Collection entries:

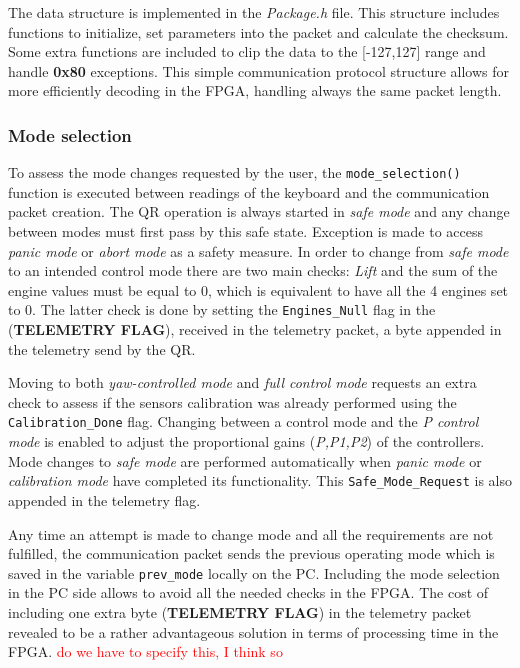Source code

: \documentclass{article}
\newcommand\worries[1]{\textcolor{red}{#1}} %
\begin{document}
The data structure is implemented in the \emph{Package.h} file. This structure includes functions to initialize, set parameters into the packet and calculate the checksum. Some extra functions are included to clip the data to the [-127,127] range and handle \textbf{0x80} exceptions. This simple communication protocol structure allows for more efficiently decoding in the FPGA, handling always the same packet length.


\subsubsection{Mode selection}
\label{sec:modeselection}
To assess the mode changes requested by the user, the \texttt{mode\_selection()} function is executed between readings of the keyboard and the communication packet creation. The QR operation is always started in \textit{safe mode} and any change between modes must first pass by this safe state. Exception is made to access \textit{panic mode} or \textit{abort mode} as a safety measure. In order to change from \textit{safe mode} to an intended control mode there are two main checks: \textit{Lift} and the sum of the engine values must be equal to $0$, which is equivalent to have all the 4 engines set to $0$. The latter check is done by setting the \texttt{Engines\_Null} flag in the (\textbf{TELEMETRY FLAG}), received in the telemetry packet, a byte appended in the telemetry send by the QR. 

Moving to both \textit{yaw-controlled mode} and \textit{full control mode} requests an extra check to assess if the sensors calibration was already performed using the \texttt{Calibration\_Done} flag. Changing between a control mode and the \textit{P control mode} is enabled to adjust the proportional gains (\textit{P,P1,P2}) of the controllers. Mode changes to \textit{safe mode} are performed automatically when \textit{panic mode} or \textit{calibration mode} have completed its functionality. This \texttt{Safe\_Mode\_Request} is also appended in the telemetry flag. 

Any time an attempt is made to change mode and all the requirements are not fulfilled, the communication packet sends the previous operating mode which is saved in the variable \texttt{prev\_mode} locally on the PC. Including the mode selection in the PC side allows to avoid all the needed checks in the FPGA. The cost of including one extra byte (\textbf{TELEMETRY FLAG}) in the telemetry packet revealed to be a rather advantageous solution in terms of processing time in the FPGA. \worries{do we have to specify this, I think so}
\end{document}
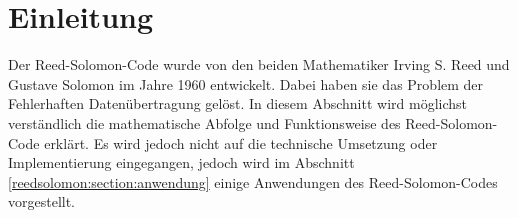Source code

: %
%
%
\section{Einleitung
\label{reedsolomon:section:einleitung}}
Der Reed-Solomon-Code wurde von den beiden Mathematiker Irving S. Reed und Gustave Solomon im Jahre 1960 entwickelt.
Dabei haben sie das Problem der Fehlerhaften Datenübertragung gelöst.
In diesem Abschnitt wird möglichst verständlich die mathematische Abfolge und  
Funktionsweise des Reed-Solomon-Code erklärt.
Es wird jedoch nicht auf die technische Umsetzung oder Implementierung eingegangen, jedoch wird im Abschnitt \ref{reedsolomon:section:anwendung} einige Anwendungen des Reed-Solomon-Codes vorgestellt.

* * *

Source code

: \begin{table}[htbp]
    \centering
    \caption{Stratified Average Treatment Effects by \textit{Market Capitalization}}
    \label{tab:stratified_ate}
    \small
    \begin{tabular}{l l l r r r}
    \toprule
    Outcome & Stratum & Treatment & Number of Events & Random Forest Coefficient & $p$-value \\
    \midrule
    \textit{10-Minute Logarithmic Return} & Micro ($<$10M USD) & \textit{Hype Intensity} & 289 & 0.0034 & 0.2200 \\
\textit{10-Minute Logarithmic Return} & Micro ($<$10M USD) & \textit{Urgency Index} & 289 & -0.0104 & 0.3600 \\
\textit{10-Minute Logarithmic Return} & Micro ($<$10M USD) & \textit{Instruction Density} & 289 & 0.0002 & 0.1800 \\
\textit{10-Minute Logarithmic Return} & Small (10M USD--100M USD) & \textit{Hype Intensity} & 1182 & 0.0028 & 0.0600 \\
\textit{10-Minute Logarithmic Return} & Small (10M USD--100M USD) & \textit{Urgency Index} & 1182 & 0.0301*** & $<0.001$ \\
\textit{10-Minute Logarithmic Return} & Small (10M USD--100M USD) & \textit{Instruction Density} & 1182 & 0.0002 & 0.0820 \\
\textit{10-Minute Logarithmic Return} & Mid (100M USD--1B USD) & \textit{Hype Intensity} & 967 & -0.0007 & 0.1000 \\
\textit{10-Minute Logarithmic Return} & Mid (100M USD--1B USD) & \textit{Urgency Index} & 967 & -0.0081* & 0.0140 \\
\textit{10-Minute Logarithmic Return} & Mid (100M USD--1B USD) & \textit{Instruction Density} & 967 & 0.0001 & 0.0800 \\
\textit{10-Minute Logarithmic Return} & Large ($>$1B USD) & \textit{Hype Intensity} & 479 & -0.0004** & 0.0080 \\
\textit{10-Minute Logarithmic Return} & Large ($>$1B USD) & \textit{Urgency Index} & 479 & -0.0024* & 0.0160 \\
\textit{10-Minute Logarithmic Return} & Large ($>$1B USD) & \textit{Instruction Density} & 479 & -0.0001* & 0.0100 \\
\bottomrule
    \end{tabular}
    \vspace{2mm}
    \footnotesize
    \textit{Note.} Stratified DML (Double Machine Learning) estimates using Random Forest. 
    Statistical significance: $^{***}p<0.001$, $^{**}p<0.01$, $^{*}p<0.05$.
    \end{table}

The problem: Lines holding the string "Forest" in the records above must be counted; give the number alone.

Answer to the exercise: 2